There arose a rough laugh, and if my ears were true, a rum-sodden laugh. I turned my head, and there, a hundred yards to our rear, came rolling and stumbling the drunken crew whom Noah had been at pains to show me in the Indian Queen. Over my shoulder I watched them for a moment. They were in sottish glee, and would shout, and now and then troll a bar or two of some pot-house ballad.

My nature was on watch in a moment; I suspected how these ruffians would be after us. We were in a lonely strip of trees, and no folk near the spot but just ourselves—a safe theatre for villainy. I counted our roaring drunkards; there were eleven, and among them I could pick out the yard-wide shoulders of that gladiator to whom Noah had pointed.

Peg, as well as I, could see these creatures coming; but then she had not my news, and would only know them for roysterers returning from some drinking bout. I glanced at Peg; her face was bright and free, and for all her late lamentations over society and its dead cold wastes of proper snow, mighty wide awake and vivacious. I never beheld her more brisk; in the white moonlight her picture shone out as clear as day.

Peg was on my right arm. I began to go more slowly so that those who followed should overtake us, and to push a little off the path to the right, for I would have Peg out of the midst of them when trouble fell.

As I would loiter and go with a slower foot, the eleven behind quickened their step. They came on, roaring and jesting among themselves; not together, but by twos and threes, and straggling along the path like geese. I think it was their plan to push ahead of Peg and me and bar our way; for they went lumbering and lurching by, making a rude joke to toss from tongue to tongue, but no one to so much as look on us direct until the last one came up. He would be lagging behind for a purpose, too, since he was gone on no more than a yard ahead of Peg and myself when he sings out to his fellows with an oath:

“D'ye see whom we have here? Why, here is our big lover and his light o' love—no less!”
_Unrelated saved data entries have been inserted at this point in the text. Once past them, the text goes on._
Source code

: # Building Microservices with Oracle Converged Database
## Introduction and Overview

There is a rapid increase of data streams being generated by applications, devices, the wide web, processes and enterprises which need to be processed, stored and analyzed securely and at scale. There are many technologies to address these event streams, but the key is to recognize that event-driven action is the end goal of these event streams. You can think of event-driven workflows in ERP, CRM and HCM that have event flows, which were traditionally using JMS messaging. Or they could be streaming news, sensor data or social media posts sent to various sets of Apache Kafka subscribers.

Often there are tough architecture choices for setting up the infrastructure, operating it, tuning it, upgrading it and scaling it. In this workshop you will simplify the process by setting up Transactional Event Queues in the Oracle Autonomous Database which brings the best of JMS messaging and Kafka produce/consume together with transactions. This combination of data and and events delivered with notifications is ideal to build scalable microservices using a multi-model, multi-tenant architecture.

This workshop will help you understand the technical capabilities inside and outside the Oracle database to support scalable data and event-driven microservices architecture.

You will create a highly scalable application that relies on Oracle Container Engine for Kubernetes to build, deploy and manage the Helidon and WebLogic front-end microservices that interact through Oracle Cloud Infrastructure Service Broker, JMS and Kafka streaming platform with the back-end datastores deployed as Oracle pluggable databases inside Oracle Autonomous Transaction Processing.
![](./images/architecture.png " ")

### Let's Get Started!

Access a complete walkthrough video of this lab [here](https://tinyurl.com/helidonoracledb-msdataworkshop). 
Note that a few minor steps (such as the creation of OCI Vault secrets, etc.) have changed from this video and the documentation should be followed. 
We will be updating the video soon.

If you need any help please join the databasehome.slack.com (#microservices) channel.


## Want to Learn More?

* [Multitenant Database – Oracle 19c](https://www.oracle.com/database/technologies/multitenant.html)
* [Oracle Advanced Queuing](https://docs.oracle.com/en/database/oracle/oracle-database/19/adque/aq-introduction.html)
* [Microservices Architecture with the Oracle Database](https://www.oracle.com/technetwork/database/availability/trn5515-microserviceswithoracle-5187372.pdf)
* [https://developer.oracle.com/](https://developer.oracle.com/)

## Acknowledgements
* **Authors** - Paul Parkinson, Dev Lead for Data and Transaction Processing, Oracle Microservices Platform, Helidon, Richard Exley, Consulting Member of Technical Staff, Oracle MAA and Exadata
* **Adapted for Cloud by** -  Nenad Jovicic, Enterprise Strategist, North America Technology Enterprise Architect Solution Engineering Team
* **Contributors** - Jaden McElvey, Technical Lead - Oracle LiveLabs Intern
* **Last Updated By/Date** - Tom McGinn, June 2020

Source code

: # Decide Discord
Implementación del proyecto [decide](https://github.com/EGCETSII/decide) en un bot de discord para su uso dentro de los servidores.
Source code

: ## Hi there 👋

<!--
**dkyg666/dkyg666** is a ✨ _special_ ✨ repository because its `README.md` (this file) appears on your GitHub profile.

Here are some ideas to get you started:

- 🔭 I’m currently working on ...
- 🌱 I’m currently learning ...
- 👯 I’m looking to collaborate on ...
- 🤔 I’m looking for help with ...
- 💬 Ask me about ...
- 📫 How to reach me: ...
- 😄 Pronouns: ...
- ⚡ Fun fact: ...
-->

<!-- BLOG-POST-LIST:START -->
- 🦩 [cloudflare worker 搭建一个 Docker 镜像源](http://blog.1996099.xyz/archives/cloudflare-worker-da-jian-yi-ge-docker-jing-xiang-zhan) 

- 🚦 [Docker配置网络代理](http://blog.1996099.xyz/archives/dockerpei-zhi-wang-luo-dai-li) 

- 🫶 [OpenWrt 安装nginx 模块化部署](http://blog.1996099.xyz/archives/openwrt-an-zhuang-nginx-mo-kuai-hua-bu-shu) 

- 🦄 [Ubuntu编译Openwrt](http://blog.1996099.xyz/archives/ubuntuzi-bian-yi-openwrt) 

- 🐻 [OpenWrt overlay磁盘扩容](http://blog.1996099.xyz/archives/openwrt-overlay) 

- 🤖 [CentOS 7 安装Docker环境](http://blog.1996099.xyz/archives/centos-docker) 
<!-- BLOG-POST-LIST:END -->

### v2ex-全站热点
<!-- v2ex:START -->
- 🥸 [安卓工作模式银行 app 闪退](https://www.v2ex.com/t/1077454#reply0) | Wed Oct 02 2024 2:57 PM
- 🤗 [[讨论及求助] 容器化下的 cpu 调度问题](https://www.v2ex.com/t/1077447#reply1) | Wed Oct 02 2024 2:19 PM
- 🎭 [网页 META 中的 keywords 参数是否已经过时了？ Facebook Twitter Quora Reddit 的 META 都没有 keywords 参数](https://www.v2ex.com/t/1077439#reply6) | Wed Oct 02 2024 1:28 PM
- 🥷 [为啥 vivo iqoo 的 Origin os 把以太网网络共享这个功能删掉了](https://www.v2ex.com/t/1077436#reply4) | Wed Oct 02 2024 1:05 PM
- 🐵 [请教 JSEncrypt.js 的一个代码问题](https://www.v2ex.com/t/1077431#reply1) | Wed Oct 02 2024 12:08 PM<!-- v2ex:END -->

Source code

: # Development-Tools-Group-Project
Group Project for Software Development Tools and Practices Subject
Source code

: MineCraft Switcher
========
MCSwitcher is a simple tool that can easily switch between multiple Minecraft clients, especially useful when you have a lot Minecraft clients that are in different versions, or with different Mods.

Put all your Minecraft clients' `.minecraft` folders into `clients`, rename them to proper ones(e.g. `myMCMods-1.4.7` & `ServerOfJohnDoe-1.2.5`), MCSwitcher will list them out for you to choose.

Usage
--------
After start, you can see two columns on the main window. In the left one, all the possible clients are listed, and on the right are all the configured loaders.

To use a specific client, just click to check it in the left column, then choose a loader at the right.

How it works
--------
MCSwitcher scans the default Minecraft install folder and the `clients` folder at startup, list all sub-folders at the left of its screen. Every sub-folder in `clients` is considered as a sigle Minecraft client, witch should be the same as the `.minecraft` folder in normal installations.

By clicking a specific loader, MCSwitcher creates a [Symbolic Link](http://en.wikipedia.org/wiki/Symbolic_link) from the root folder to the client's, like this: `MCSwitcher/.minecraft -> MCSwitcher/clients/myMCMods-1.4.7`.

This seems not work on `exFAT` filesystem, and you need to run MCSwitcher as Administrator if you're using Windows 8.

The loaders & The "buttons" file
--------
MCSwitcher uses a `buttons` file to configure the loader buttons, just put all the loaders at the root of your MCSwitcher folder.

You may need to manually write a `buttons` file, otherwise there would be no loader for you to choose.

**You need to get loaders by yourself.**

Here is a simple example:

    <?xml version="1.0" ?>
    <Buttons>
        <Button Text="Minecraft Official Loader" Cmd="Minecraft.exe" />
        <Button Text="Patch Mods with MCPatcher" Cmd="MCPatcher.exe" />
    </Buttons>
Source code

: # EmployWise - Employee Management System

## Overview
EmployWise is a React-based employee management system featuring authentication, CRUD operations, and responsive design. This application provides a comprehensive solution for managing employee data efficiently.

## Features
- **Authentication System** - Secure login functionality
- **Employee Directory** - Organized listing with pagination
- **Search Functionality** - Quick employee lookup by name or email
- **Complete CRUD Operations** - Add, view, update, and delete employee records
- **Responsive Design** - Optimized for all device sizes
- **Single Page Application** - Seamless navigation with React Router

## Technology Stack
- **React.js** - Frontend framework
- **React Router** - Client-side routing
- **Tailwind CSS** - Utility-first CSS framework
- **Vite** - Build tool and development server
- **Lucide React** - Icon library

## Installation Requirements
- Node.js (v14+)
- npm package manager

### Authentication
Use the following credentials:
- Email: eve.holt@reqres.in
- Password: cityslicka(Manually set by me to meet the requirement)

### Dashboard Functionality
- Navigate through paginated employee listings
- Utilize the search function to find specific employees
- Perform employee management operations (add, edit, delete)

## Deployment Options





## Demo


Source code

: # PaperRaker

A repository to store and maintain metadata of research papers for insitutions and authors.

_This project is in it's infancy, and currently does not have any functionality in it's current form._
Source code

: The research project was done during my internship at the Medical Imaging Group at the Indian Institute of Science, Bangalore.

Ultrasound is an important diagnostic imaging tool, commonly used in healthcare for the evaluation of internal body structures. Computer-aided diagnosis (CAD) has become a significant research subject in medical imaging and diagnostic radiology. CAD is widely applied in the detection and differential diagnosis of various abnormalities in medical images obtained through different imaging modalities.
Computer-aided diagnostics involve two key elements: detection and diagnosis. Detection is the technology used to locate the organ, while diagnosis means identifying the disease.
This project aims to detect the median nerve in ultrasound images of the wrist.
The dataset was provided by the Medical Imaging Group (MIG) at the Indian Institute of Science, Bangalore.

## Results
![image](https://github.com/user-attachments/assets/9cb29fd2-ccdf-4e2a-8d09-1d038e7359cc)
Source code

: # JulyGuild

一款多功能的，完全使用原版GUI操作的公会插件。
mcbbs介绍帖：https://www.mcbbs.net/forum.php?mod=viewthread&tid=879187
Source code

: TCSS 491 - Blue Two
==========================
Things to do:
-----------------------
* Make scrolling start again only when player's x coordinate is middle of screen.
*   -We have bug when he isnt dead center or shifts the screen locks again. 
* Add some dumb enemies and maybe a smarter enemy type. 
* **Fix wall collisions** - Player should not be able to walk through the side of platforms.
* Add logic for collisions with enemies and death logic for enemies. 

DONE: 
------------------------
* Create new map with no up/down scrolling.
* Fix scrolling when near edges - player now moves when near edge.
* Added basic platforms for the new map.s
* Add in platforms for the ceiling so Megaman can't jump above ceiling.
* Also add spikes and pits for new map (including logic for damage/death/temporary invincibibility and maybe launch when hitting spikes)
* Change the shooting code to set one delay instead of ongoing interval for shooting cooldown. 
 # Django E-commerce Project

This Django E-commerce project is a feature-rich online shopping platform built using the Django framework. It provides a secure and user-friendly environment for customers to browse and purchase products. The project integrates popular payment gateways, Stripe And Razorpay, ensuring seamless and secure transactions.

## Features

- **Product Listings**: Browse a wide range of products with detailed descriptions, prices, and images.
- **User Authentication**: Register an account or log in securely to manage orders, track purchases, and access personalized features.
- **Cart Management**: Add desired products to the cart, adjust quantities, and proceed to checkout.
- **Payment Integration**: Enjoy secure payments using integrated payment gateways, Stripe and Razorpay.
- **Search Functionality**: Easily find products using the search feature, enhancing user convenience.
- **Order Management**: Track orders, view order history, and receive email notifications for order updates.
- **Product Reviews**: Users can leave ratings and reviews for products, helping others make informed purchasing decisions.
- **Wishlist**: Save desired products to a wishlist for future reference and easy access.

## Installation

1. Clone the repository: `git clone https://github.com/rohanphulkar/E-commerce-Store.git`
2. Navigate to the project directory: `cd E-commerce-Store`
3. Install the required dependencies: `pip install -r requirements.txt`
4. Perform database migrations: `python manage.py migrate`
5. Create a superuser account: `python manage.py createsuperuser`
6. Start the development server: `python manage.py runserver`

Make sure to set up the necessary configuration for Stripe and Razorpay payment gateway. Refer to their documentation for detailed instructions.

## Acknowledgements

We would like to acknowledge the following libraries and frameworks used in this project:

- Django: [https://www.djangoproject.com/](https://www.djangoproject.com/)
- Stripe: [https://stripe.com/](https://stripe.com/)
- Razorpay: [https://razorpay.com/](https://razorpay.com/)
With that, stepping before Peg, I seized the scoundrel with my left hand. It was his arm above the elbow I took hold on, and a soft snick like a snapping of the clay stem of a pipe, and the grotesque way in which the hand dangled, palm outward, showed me how I had broken the bone.

The creature's scream brought the others to his rescue. That was no loss, for it would have been their plan from the first to return and fall upon me. As they came on in a blundering file, whirling forth oaths, I took the one in my hand with a grip about his middle. Heaving him over my head, I dashed him at the others as they drew near. The villain would do beautifully as a projectile, too, for he mowed down three like a chain-shot, his boot making a fine gash in the face of one of them.

On the point of going forward to meet the others, I was stayed by a shout, loud and musical, yet much like the muffled roar of some deep-lunged animal. Then came one from the the rear with the speed of an arrow at top flight. In the moonlight I could tell him for Rivera the son of that Spanish bull-fighter, running like a stag. He flashed by me; and the next moment he struck one of the roughs with his fist. It was a hammer-like blow, and that one who would stop it fell with the crash of a tree.